Regarding India, we have continually focused on the ‘inclusion’ of many poorer Indian citizens into the modern economy and financial system, epitomised by the opening of 300 million new bank accounts in the past 3 or 4 years, and the ownership of iPhones.   This is symbolic of a larger change in the world which has seen such an extraordinary and positive progress in the past generation.  Every day the number people living in extreme poverty (under US$2 a day) goes down by 200,000.  Every day 325,000 more people (according to Oxford University) gain access to electricity and to clean drinking water).  As recently as 1960, a majority of the human population were illiterate and living in extreme poverty.  Now these figures are less than 10% and some observers believe that the end of poverty is in sight by 2030.  Recently, polio has been almost completely eradicated, along with a number of other debilitating diseases, in developing countries.  India is a poster child for all these improvements and education, and electricity go hand in hand with the general economic improvement

The key to 2018 investment trends may be the direction of the US dollar, which continues to be weak against the Euro and Asian currencies. However, now that the Tax Reform has been passed, capital may very well flow back into the USA, with corporation tax reduced from 35% to 21%, (many nations will now have to compete.)

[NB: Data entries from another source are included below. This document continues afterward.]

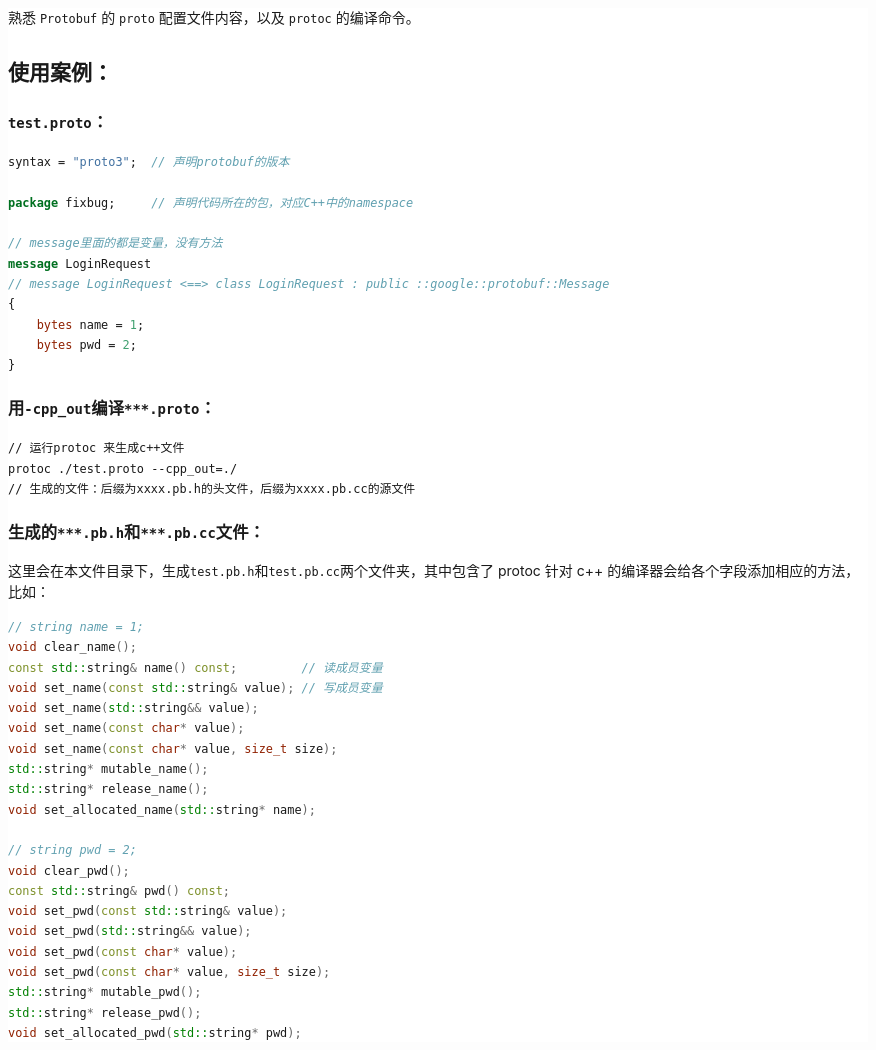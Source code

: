 熟悉 `Protobuf` 的 `proto` 配置文件内容，以及 `protoc` 的编译命令。

## 使用案例：

### `test.proto`：

```protobuf
syntax = "proto3";  // 声明protobuf的版本

package fixbug;     // 声明代码所在的包，对应C++中的namespace

// message里面的都是变量，没有方法
message LoginRequest    
// message LoginRequest <==> class LoginRequest : public ::google::protobuf::Message
{
    bytes name = 1;
    bytes pwd = 2;
}
```

### 用`-cpp_out`编译`***.proto`：

```shell
// 运行protoc 来生成c++文件 
protoc ./test.proto --cpp_out=./ 
// 生成的文件：后缀为xxxx.pb.h的头文件，后缀为xxxx.pb.cc的源文件
```

### 生成的`***.pb.h`和`***.pb.cc`文件：

这里会在本文件目录下，生成`test.pb.h`和`test.pb.cc`两个文件夹，其中包含了 protoc 针对 c++ 的编译器会给各个字段添加相应的方法，比如：

```cpp
// string name = 1;
void clear_name();
const std::string& name() const;         // 读成员变量
void set_name(const std::string& value); // 写成员变量
void set_name(std::string&& value);
void set_name(const char* value);
void set_name(const char* value, size_t size);
std::string* mutable_name();
std::string* release_name();
void set_allocated_name(std::string* name);

// string pwd = 2;
void clear_pwd();
const std::string& pwd() const;
void set_pwd(const std::string& value);
void set_pwd(std::string&& value);
void set_pwd(const char* value);
void set_pwd(const char* value, size_t size);
std::string* mutable_pwd();
std::string* release_pwd();
void set_allocated_pwd(std::string* pwd);
```
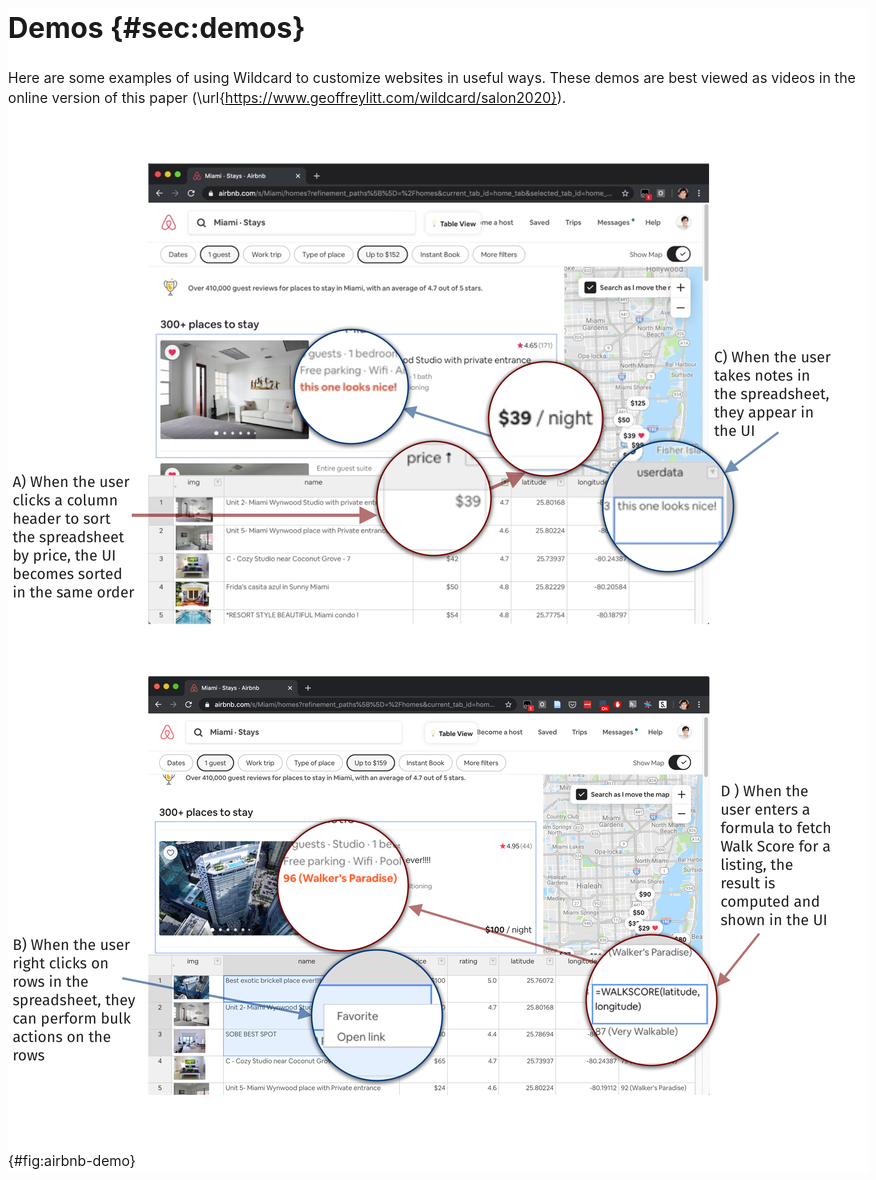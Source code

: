 # Demos {#sec:demos}

Here are some examples of using Wildcard to customize websites in useful ways.<span class="pdf-only"> These demos are best viewed as videos in the online version of this paper (\url{https://www.geoffreylitt.com/wildcard/salon2020}).</span>

<div class="pdf-only">

![Using Wildcard to augment the Airbnb search page for booking accommodations](media/airbnb-demo-300dpi.png){#fig:airbnb-demo}
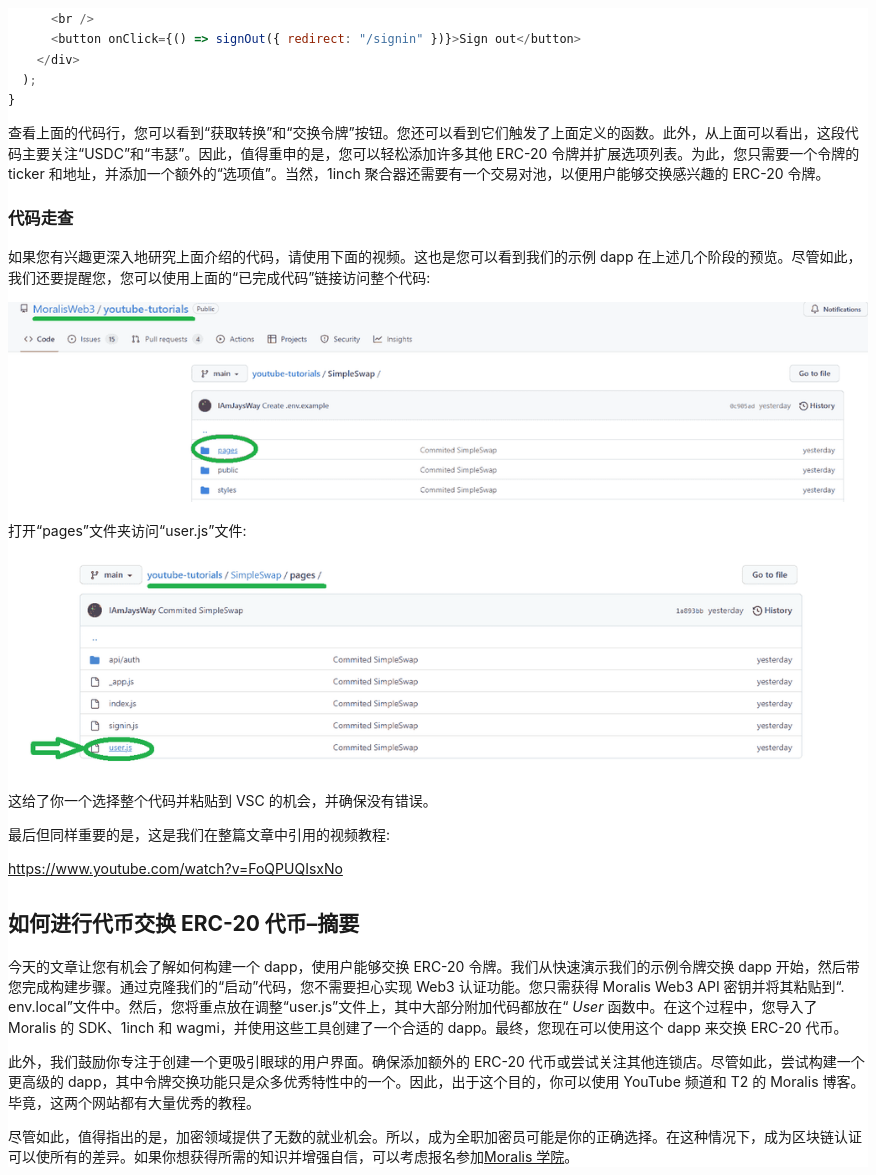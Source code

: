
 ```js
      <br />
      <button onClick={() => signOut({ redirect: "/signin" })}>Sign out</button>
    </div>
  );
}
```

查看上面的代码行，您可以看到“获取转换”和“交换令牌”按钮。您还可以看到它们触发了上面定义的函数。此外，从上面可以看出，这段代码主要关注“USDC”和“韦瑟”。因此，值得重申的是，您可以轻松添加许多其他 ERC-20 令牌并扩展选项列表。为此，您只需要一个令牌的 ticker 和地址，并添加一个额外的“选项值”。当然，1inch 聚合器还需要有一个交易对池，以便用户能够交换感兴趣的 ERC-20 令牌。

### 代码走查

如果您有兴趣更深入地研究上面介绍的代码，请使用下面的视频。这也是您可以看到我们的示例 dapp 在上述几个阶段的预览。尽管如此，我们还要提醒您，您可以使用上面的“已完成代码”链接访问整个代码:

![](img/1db5c103e815eb0cf8193261c42d37f0.png)

打开“pages”文件夹访问“user.js”文件:

![](img/bc9c28dee151411d50c571169f75fdf8.png)

这给了你一个选择整个代码并粘贴到 VSC 的机会，并确保没有错误。

最后但同样重要的是，这是我们在整篇文章中引用的视频教程:

https://www.youtube.com/watch?v=FoQPUQIsxNo

## 如何进行代币交换 ERC-20 代币–摘要

今天的文章让您有机会了解如何构建一个 dapp，使用户能够交换 ERC-20 令牌。我们从快速演示我们的示例令牌交换 dapp 开始，然后带您完成构建步骤。通过克隆我们的“启动”代码，您不需要担心实现 Web3 认证功能。您只需获得 Moralis Web3 API 密钥并将其粘贴到“. env.local”文件中。然后，您将重点放在调整“user.js”文件上，其中大部分附加代码都放在“ *User* 函数中。在这个过程中，您导入了 Moralis 的 SDK、1inch 和 wagmi，并使用这些工具创建了一个合适的 dapp。最终，您现在可以使用这个 dapp 来交换 ERC-20 代币。

此外，我们鼓励你专注于创建一个更吸引眼球的用户界面。确保添加额外的 ERC-20 代币或尝试关注其他连锁店。尽管如此，尝试构建一个更高级的 dapp，其中令牌交换功能只是众多优秀特性中的一个。因此，出于这个目的，你可以使用 YouTube 频道和 T2 的 Moralis 博客。毕竟，这两个网站都有大量优秀的教程。

尽管如此，值得指出的是，加密领域提供了无数的就业机会。所以，成为全职加密员可能是你的正确选择。在这种情况下，成为区块链认证可以使所有的差异。如果你想获得所需的知识并增强自信，可以考虑报名参加[Moralis 学院](https://academy.moralis.io/)。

We remain confident that despite the possible rise in interest rates to 2.5% in the US, the bull market remains intact, especially in Asia where growth in trade and corporate profits remain strong, and currencies are still well-supported against the US dollar. We are contrarian investors and look for underpriced opportunities in places where other investors fear to tread or where there is a perceived risk, such as the Korean Peninsula (South Korean technology shares are looking very attractive).  Our 5-year forecast continues to be that India will be the standout investment opportunity because of its economic and political transformation, which is now being translated into higher economic growth and stronger corporate performance, as well as a strengthening Rupee, under the leadership of Narendra Modi.